Business Applauds Singapore's Surprise Property Moves


03/15/2017



After more than 3 years of sinking prices, revisions to the city-state's property cooling measures is being welcomed by Singapore’s largest listed property firm.
 
"Together with the government's policies to support population and economic growth, such measures will help to ensure a stable property market and healthy demand for new homes in the long term," said Wen Khai Meng, CEO of CaitaLand Singapore, said.
 
The company manages a global asset portfolio worth 78 billion Singapore dollars ($55.1 billion) and is South East Asia's biggest property developer.
 
"We believe that projects with excellent locations and transportation connectivity, good range of facilities, proximity to shopping malls and established amenities, and a reasonable pricing will continue to attract buyers," he added.
 
In a bid to stabilize a market that has seen house prices decline for 13 consecutive quarters, policymakers relaxed regulations by detailing a series of “calibrated adjustments” to the Seller's Stamp Duty (SSD) and Total Debt Services Ratio (TDSR).
 
The rapid roll out of the reforms appeared to catch major firms and investors off guard as the government had indicated a reluctance to curb its cooling measures in the past.
  
Suggesting an expected continuation of the policy, CapitaLand President and CEO Lim Ming Yan said in a February interview that "there is no compelling reason for the government at this point to make major changes" to property curbs.
 
The policy relaxations was described as "both measured and prudent" by international real-estate firm City Developments.
 
"We welcome the government's adjustments to the Seller's Stamp Duty (SSD) and Total Debt Servicing Ratio (TDSR) framework," the company said in a statement.
 
The firm is one of Singapore's largest commercial landlords and has developed more than 36,000 homes.

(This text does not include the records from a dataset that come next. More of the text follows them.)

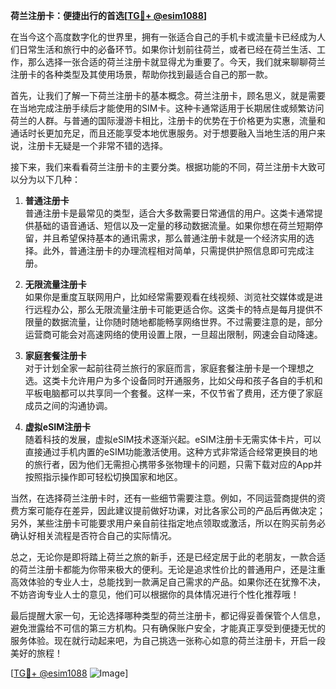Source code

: **荷兰注册卡：便捷出行的首选[[TG💪+ @esim1088](https://t.me/s/esim1088)]**

在当今这个高度数字化的世界里，拥有一张适合自己的手机卡或流量卡已经成为人们日常生活和旅行中的必备环节。如果你计划前往荷兰，或者已经在荷兰生活、工作，那么选择一张合适的荷兰注册卡就显得尤为重要了。今天，我们就来聊聊荷兰注册卡的各种类型及其使用场景，帮助你找到最适合自己的那一款。

首先，让我们了解一下荷兰注册卡的基本概念。荷兰注册卡，顾名思义，就是需要在当地完成注册手续后才能使用的SIM卡。这种卡通常适用于长期居住或频繁访问荷兰的人群。与普通的国际漫游卡相比，注册卡的优势在于价格更为实惠，流量和通话时长更加充足，而且还能享受本地优惠服务。对于想要融入当地生活的用户来说，注册卡无疑是一个非常不错的选择。

接下来，我们来看看荷兰注册卡的主要分类。根据功能的不同，荷兰注册卡大致可以分为以下几种：

1. **普通注册卡**  
   普通注册卡是最常见的类型，适合大多数需要日常通信的用户。这类卡通常提供基础的语音通话、短信以及一定量的移动数据流量。如果你想在荷兰短期停留，并且希望保持基本的通讯需求，那么普通注册卡就是一个经济实用的选择。此外，普通注册卡的办理流程相对简单，只需提供护照信息即可完成注册。

2. **无限流量注册卡**  
   如果你是重度互联网用户，比如经常需要观看在线视频、浏览社交媒体或是进行远程办公，那么无限流量注册卡可能更适合你。这类卡的特点是每月提供不限量的数据流量，让你随时随地都能畅享网络世界。不过需要注意的是，部分运营商可能会对高速网络的使用设置上限，一旦超出限制，网速会自动降速。

3. **家庭套餐注册卡**  
   对于计划全家一起前往荷兰旅行的家庭而言，家庭套餐注册卡是一个理想之选。这类卡允许用户为多个设备同时开通服务，比如父母和孩子各自的手机和平板电脑都可以共享同一个套餐。这样一来，不仅节省了费用，还方便了家庭成员之间的沟通协调。

4. **虚拟eSIM注册卡**  
   随着科技的发展，虚拟eSIM技术逐渐兴起。eSIM注册卡无需实体卡片，可以直接通过手机内置的eSIM功能激活使用。这种方式非常适合经常更换目的地的旅行者，因为他们无需担心携带多张物理卡的问题，只需下载对应的App并按照指示操作即可轻松切换国家和地区。

当然，在选择荷兰注册卡时，还有一些细节需要注意。例如，不同运营商提供的资费方案可能存在差异，因此建议提前做好功课，对比各家公司的产品后再做决定；另外，某些注册卡可能要求用户亲自前往指定地点领取或激活，所以在购买前务必确认好相关流程是否符合自己的实际情况。

总之，无论你是即将踏上荷兰之旅的新手，还是已经定居于此的老朋友，一款合适的荷兰注册卡都能为你带来极大的便利。无论是追求性价比的普通用户，还是注重高效体验的专业人士，总能找到一款满足自己需求的产品。如果你还在犹豫不决，不妨咨询专业人士的意见，他们可以根据你的具体情况进行个性化推荐哦！

最后提醒大家一句，无论选择哪种类型的荷兰注册卡，都记得妥善保管个人信息，避免泄露给不可信的第三方机构。只有确保账户安全，才能真正享受到便捷无忧的服务体验。现在就行动起来吧，为自己挑选一张称心如意的荷兰注册卡，开启一段美好的旅程！

[[TG💪+ @esim1088](https://t.me/s/esim1088) ![Image](https://i.postimg.cc/4NQfJmqS/Snipaste-2025-05-13-00-14-12.png)]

With shares advancing as much as 10 percent on the Friday announcement, its stock has been a core beneficiary of the reforms.
 
"Real estate is one of the key instruments of investment. The revised SSD in particular, will provide flexibility for property investment and is expected to inject increased activity into the residential property market," it added.
 
the aim of buying property as a form of long-term investment is supported by the measures, believes City Developments.
 
"We are confident that the government will continue to monitor the market conditions closely and make necessary tweaks to the other property cooling measures as and when the situation warrants," it concluded.
 
Analysts at CBRE and DBS struck a similar tone in their reaction reports regarding the Stamp Duty revisions.
 
"This is not expected to have a major impact on transaction volumes in the near term, as it applies to residential property purchased on and after March 11," said Desmond Sim, head of CBRE research in Singapore and South East Asia.
 
"However, this benefits buyers as it offers a respite as they would not have to wait up to four years to sell their property without incurring SSD."
 
The top local bank said the relaxation "kick starts a loosening trend", while analysts at DBS Bank acknowledged the announcement came without warning.
 
"We have previously highlighted the possibility of a government policy tweak in 2017 but the timing of this relaxation in 1Q17 caught us and investors by surprise following cautious statements from the government to maintain property measures prior to this move," it said in a research note authored by Derek Tan and Rachel Tan.
 
"Although the adjustments are marginal and the impact to the property market should be gradual, we see this as a signal of a turn in policy stance which could lead to further relaxation in the future. Given uncertainty from the pace of Fed rate hikes and its impact on mortgage affordability, this move confirms expectations that the government is ready to act preemptively to stabilize the property market."